▶ **What the exercise asks**: Exactly reproduce the line containing "Poly6 & 500.25" together with every line after it, through the end of the entries, and give nothing more.

* * * * * * * * *

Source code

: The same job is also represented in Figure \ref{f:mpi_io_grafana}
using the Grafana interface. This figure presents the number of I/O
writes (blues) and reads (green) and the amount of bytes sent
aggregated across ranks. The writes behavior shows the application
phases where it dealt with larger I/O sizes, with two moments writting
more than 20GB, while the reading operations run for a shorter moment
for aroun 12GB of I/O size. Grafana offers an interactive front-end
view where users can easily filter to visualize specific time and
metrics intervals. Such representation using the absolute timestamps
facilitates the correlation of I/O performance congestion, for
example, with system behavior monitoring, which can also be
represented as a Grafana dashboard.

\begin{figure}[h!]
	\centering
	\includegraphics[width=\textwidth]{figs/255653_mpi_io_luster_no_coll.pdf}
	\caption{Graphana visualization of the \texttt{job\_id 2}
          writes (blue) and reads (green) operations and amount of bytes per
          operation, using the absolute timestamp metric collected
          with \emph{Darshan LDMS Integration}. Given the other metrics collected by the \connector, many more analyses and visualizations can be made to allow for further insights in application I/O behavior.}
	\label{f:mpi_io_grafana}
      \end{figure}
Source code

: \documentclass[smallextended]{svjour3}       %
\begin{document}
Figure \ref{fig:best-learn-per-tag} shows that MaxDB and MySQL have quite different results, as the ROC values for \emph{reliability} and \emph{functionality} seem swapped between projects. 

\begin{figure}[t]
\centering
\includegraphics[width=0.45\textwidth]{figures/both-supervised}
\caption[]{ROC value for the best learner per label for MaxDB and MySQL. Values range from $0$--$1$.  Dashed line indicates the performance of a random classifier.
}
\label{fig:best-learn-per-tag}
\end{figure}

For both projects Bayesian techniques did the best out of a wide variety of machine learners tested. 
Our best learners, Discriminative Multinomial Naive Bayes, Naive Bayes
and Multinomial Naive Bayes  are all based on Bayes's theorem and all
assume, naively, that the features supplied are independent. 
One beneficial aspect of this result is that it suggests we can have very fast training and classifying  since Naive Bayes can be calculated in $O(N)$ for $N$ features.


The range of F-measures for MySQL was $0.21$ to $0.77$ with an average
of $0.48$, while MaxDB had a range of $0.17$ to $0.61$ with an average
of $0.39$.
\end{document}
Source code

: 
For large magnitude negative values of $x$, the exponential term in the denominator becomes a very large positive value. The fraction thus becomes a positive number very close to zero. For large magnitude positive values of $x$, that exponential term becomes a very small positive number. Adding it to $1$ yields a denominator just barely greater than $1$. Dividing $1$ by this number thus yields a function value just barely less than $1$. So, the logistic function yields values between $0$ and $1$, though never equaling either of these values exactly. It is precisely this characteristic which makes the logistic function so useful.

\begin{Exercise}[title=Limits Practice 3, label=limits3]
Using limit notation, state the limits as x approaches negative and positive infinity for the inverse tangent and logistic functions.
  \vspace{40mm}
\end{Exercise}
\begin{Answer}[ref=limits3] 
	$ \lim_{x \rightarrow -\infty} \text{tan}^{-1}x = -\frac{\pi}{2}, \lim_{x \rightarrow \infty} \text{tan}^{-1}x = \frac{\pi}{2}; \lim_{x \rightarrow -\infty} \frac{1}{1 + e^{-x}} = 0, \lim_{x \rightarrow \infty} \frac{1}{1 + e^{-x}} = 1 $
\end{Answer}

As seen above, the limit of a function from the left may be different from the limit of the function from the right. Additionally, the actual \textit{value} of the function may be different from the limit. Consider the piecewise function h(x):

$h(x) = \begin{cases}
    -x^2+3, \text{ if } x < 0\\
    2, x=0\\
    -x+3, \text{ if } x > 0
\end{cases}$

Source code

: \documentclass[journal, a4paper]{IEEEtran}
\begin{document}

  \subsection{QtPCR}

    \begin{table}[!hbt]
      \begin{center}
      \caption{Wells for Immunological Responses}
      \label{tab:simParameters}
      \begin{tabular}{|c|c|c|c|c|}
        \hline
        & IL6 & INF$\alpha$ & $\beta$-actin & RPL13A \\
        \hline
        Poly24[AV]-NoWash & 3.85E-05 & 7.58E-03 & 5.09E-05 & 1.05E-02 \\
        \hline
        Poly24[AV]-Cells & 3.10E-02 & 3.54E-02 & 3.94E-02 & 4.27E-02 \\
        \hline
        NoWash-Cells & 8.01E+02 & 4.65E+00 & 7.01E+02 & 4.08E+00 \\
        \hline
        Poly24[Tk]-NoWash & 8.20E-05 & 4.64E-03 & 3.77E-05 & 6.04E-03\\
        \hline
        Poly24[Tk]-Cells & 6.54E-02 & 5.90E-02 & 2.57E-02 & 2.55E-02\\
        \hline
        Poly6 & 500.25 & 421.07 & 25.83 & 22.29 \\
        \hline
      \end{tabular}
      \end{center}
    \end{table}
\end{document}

* * * * * * * * *

▶ **Task output**:
        Poly6 & 500.25 & 421.07 & 25.83 & 22.29 \\
        \hline
      \end{tabular}
      \end{center}
    \end{table}
\end{document}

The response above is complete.